- Problem description -
All that should come back is the lines of the data below from the one containing "positions take -1." to the one containing "Equation 1 of BB2016.", inclusive, exactly as they stand.

- Dataset -
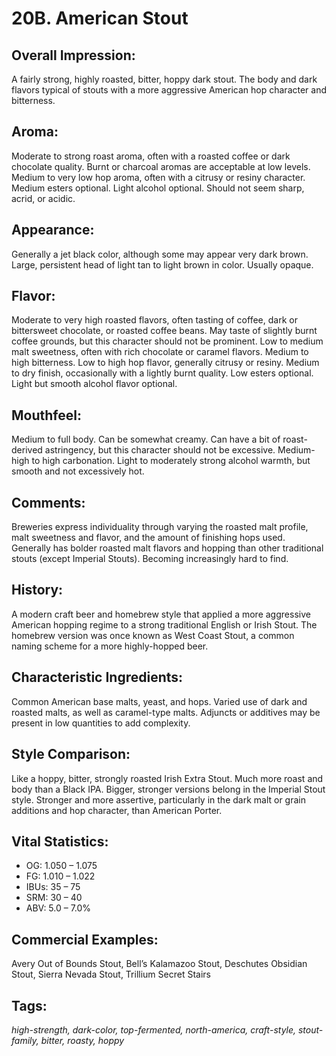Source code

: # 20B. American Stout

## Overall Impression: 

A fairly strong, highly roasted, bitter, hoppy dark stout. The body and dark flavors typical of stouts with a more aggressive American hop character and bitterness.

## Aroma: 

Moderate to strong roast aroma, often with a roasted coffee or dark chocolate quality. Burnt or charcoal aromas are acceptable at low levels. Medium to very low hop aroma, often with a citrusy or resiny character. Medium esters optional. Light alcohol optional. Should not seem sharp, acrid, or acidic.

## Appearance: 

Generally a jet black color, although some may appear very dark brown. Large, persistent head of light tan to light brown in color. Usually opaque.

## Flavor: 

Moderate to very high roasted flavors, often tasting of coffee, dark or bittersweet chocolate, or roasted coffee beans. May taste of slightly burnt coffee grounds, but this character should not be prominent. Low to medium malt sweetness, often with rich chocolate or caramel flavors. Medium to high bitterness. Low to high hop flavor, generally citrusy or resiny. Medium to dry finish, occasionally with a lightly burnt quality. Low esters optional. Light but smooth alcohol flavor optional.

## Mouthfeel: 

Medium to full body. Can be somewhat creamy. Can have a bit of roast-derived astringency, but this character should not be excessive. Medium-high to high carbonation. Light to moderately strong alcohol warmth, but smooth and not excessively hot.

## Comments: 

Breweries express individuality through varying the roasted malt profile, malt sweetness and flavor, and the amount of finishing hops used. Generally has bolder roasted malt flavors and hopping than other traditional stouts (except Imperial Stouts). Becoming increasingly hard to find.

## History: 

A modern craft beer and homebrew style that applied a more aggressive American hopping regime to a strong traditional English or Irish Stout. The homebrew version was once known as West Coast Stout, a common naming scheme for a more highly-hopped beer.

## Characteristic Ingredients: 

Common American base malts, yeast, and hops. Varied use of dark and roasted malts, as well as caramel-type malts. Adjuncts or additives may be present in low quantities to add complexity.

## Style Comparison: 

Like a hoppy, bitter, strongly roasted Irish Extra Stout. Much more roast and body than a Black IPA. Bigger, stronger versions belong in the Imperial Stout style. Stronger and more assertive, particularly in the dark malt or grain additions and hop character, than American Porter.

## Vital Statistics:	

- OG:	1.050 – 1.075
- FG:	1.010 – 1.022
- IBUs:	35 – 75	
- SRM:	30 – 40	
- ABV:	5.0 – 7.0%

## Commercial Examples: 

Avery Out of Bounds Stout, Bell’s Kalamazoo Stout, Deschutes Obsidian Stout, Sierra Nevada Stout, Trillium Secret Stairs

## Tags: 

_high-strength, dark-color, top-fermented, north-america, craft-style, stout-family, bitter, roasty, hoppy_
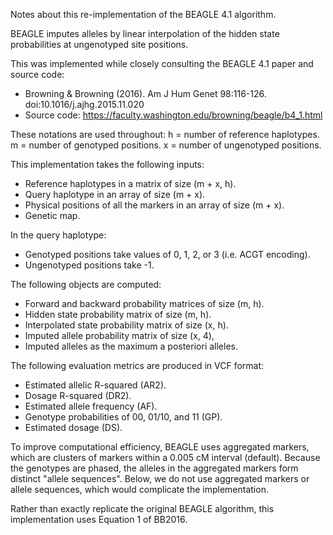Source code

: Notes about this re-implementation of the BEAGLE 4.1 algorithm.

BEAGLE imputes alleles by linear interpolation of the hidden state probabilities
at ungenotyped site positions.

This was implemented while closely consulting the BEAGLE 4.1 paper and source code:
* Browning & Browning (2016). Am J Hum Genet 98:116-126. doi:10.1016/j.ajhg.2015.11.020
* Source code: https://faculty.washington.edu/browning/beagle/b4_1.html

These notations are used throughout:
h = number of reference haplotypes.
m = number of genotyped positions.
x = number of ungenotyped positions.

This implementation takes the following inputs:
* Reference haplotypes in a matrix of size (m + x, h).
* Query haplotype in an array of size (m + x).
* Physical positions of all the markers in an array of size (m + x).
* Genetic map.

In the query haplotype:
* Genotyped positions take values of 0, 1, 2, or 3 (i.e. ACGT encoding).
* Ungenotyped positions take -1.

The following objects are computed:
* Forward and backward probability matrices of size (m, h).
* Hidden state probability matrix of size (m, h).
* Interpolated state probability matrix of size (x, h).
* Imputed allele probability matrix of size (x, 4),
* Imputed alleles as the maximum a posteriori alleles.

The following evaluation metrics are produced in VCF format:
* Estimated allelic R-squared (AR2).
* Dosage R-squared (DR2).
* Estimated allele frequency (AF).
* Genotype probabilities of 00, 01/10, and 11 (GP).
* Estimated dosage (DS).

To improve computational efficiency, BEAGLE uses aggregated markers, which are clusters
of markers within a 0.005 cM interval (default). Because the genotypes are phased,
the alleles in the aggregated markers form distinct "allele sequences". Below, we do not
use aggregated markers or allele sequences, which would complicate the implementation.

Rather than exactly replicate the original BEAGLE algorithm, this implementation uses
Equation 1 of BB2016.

...

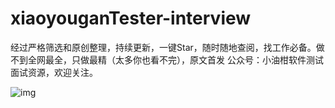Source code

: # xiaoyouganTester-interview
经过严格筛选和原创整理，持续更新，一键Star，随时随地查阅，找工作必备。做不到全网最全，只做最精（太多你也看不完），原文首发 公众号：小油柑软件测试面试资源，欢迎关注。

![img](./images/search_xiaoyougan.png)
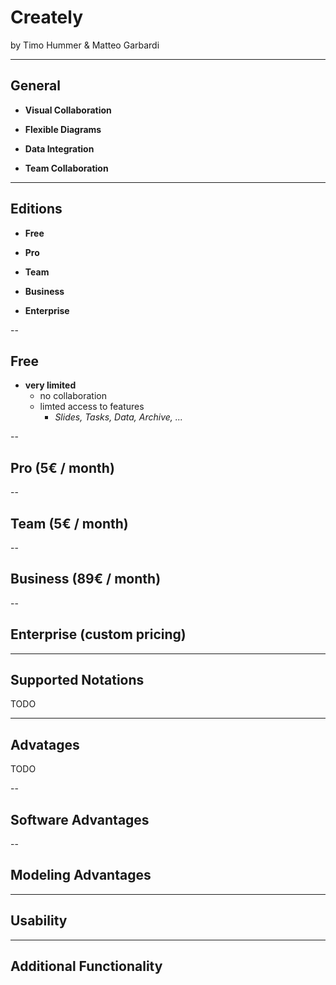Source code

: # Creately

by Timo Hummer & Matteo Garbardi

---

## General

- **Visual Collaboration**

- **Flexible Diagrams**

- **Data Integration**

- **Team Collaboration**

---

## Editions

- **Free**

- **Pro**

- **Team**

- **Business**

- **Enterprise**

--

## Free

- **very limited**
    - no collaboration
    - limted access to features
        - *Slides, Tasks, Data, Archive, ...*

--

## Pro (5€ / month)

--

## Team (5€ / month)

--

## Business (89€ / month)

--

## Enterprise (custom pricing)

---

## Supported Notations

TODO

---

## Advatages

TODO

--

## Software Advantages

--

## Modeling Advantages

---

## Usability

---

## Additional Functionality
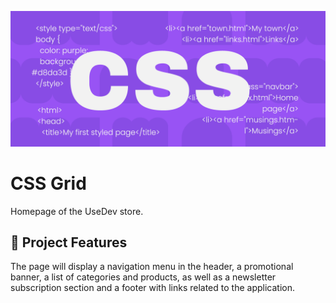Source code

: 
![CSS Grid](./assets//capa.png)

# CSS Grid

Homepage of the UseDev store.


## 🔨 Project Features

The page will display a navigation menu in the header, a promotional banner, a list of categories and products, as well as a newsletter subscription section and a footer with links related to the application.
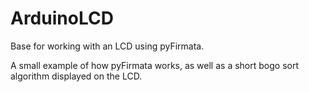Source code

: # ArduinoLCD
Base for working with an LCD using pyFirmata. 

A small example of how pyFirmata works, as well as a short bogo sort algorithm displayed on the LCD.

...

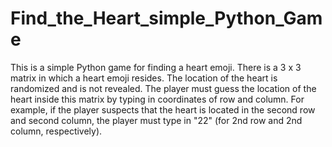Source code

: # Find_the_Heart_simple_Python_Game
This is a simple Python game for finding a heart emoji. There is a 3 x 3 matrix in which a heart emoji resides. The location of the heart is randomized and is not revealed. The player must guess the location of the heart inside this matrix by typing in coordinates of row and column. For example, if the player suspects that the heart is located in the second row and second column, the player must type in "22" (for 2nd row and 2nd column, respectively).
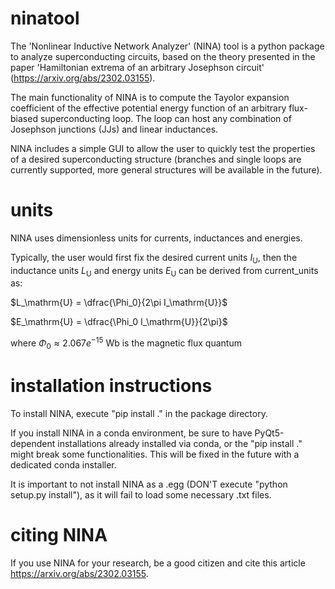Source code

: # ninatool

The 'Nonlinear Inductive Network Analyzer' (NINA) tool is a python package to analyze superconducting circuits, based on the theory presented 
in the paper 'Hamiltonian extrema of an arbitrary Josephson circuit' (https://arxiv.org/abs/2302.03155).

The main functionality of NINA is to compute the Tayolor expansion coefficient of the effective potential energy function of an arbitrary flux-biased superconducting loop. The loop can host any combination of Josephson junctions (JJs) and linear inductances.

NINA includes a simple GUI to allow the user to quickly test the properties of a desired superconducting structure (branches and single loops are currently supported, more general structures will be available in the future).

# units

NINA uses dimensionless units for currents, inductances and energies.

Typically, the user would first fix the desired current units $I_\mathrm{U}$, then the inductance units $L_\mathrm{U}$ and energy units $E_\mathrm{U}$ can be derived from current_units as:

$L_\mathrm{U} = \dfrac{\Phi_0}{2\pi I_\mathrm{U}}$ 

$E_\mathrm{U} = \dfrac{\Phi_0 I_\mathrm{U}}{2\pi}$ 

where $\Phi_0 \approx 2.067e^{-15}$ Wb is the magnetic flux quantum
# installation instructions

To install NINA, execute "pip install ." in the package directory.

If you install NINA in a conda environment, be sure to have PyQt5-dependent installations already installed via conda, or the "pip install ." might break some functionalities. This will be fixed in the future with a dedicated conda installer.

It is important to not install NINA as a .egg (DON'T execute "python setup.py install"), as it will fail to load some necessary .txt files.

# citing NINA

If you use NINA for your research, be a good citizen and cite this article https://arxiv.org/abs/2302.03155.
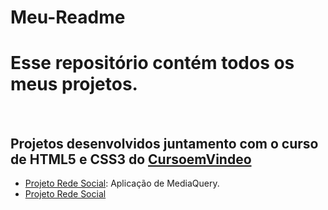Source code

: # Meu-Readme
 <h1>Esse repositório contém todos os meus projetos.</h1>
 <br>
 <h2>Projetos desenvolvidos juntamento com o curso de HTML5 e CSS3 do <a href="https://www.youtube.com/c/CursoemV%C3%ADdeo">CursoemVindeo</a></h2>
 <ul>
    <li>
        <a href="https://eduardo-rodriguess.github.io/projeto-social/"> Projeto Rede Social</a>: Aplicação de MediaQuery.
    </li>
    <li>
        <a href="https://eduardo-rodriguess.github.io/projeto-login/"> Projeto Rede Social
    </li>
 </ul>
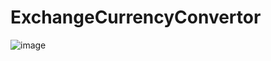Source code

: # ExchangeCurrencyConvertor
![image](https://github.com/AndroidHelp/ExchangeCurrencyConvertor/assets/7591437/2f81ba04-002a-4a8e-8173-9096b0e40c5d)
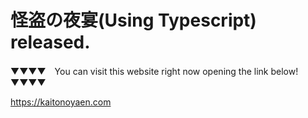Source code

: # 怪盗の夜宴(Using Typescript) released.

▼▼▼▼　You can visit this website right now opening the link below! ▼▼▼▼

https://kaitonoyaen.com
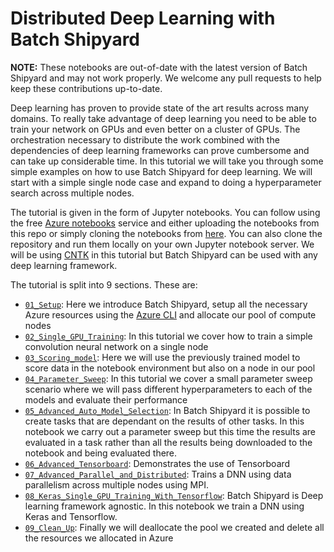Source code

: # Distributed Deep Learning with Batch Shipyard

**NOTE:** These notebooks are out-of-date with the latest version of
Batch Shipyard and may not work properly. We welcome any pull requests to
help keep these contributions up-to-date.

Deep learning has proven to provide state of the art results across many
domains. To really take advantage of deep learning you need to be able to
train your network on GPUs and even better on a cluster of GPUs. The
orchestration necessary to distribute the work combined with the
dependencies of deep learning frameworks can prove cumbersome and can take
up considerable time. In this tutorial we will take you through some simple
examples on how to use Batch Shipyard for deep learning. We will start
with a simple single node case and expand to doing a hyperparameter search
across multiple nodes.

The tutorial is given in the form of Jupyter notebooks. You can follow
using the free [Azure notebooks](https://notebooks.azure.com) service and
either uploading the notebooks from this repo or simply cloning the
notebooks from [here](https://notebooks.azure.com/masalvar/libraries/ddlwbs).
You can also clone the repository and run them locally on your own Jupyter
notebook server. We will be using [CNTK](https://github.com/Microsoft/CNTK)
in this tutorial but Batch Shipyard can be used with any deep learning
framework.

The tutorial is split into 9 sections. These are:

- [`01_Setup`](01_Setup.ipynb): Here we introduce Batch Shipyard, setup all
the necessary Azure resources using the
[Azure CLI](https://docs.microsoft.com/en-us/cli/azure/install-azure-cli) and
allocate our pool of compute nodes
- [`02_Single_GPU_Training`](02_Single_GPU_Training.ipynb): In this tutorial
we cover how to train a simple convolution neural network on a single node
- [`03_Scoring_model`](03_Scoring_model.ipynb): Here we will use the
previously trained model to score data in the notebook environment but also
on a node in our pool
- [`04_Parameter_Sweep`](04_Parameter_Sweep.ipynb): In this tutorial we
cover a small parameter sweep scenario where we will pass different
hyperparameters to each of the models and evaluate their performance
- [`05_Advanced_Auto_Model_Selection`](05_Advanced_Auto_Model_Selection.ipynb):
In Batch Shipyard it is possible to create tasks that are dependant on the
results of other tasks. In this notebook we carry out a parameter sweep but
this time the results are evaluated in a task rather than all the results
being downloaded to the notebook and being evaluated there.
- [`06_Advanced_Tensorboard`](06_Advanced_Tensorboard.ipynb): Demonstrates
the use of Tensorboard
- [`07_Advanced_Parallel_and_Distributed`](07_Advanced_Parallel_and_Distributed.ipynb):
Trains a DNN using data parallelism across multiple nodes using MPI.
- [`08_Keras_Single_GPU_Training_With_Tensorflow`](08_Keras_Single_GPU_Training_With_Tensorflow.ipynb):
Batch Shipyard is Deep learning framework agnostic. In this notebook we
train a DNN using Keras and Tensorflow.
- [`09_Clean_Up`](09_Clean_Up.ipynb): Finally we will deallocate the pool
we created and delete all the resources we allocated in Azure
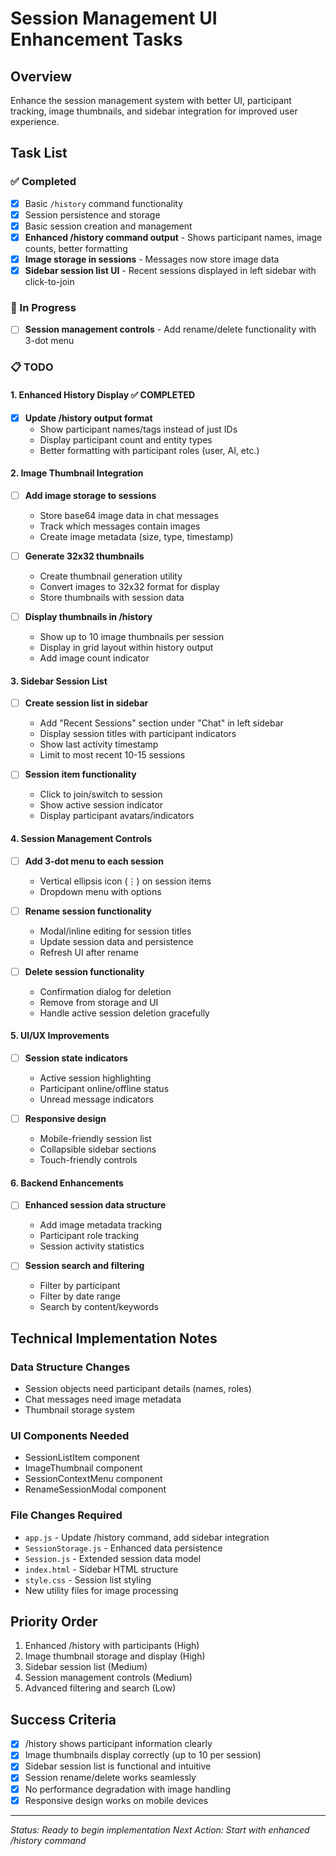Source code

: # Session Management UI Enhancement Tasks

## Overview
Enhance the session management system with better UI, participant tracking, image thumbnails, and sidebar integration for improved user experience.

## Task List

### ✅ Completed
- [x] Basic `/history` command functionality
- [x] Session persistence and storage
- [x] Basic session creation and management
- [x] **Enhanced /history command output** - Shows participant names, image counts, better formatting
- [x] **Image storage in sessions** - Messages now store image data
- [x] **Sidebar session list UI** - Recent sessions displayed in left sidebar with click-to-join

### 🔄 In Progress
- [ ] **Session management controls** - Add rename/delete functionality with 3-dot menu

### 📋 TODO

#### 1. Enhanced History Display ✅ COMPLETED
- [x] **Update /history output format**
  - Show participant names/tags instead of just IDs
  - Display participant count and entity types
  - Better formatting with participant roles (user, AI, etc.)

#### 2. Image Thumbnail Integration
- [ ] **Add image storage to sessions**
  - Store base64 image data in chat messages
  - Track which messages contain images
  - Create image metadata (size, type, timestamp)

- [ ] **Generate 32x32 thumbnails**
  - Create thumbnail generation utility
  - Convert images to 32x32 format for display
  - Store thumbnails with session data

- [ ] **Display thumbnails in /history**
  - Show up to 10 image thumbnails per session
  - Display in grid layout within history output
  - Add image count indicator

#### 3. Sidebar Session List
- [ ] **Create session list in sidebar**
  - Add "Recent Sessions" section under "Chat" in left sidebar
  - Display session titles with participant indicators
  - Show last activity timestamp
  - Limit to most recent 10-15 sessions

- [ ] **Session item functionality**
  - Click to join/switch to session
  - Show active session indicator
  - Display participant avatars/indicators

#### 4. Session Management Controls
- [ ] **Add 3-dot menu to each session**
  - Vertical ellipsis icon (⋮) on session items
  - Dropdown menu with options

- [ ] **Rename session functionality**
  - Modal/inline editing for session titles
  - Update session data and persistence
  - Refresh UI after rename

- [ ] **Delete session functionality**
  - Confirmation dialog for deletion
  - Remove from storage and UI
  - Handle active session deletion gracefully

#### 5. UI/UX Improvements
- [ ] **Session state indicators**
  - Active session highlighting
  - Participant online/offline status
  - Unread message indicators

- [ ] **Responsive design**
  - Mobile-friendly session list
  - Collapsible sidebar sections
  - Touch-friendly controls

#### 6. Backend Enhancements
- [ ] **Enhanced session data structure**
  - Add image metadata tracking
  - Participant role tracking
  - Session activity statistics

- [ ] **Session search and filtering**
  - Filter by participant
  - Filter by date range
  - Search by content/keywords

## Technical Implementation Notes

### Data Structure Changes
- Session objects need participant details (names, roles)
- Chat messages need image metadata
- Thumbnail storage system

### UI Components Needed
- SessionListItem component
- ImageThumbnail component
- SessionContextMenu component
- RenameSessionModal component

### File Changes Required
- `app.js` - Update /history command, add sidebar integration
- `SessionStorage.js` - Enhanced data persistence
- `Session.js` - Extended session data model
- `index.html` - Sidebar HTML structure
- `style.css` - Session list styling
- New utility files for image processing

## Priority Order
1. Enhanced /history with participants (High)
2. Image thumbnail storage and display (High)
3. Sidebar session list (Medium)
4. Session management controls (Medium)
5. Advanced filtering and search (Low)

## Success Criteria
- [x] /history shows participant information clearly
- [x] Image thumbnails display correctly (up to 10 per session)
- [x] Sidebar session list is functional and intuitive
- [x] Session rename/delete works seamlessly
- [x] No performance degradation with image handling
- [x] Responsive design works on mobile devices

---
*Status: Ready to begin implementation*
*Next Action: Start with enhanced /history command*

- Task answer -
* Ungenotyped positions take -1.

The following objects are computed:
* Forward and backward probability matrices of size (m, h).
* Hidden state probability matrix of size (m, h).
* Interpolated state probability matrix of size (x, h).
* Imputed allele probability matrix of size (x, 4),
* Imputed alleles as the maximum a posteriori alleles.

The following evaluation metrics are produced in VCF format:
* Estimated allelic R-squared (AR2).
* Dosage R-squared (DR2).
* Estimated allele frequency (AF).
* Genotype probabilities of 00, 01/10, and 11 (GP).
* Estimated dosage (DS).

To improve computational efficiency, BEAGLE uses aggregated markers, which are clusters
of markers within a 0.005 cM interval (default). Because the genotypes are phased,
the alleles in the aggregated markers form distinct "allele sequences". Below, we do not
use aggregated markers or allele sequences, which would complicate the implementation.

Rather than exactly replicate the original BEAGLE algorithm, this implementation uses
Equation 1 of BB2016.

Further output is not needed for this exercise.